**Goal of the exercise**: For the entries below, count the lines that contain the word "neighbourhoods" and reply with that number only.

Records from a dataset
********
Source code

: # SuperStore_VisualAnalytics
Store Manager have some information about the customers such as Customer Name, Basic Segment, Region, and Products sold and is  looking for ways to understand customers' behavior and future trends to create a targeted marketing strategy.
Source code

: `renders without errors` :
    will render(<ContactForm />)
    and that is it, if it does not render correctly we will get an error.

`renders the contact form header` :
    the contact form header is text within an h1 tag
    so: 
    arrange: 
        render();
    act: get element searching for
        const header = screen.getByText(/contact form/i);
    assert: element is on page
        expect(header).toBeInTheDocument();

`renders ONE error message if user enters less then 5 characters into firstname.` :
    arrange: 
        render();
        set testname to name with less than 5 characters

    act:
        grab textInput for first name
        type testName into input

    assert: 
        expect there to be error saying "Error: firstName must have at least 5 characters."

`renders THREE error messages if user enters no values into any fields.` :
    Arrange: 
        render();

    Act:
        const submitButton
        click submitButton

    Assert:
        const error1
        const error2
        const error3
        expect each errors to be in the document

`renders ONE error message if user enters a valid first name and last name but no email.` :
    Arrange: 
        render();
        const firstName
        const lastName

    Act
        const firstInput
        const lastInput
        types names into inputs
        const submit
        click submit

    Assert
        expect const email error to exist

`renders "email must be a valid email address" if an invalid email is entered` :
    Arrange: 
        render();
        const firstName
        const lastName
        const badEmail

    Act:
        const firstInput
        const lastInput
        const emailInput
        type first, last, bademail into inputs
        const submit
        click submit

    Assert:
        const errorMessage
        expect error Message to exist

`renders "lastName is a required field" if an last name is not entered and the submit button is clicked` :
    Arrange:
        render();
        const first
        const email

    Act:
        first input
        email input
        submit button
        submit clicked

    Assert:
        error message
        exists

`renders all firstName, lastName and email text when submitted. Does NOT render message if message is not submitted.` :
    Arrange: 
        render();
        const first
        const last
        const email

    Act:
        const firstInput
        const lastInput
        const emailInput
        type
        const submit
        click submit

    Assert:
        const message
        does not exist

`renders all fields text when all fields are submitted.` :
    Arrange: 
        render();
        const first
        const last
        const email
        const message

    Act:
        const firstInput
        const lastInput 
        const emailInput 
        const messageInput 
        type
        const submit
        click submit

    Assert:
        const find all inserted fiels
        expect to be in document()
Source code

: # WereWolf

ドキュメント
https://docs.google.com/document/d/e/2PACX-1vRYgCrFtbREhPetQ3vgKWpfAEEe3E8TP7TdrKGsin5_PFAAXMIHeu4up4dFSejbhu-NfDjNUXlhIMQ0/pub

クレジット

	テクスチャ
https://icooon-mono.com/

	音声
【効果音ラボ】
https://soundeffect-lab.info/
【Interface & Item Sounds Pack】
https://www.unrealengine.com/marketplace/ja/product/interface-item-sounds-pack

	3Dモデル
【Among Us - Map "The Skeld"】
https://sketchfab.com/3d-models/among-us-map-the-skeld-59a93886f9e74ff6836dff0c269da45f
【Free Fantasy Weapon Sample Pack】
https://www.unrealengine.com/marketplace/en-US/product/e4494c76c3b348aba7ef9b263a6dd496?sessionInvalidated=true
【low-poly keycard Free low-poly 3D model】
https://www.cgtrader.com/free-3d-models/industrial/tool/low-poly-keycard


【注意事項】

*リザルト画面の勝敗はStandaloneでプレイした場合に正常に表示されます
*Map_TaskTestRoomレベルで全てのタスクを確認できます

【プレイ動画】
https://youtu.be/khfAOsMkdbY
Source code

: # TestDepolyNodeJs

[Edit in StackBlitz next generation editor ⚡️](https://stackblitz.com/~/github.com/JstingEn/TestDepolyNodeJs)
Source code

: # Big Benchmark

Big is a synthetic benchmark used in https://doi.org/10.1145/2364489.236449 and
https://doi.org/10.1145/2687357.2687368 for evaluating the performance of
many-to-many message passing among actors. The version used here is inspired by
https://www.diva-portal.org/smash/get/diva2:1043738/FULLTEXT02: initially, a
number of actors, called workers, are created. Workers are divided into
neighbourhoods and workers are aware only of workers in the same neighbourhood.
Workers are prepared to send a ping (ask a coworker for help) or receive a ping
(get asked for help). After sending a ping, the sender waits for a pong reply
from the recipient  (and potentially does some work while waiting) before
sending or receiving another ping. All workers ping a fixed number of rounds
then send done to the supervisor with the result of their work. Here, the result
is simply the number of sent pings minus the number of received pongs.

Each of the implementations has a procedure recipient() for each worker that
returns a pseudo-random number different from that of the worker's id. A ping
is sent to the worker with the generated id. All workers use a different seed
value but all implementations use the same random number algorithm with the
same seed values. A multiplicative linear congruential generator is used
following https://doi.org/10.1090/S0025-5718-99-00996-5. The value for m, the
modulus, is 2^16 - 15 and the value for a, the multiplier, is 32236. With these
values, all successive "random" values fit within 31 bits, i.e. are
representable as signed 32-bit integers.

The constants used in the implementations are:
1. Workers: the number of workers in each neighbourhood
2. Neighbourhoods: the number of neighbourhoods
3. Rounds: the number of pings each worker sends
********
**Solution**: 2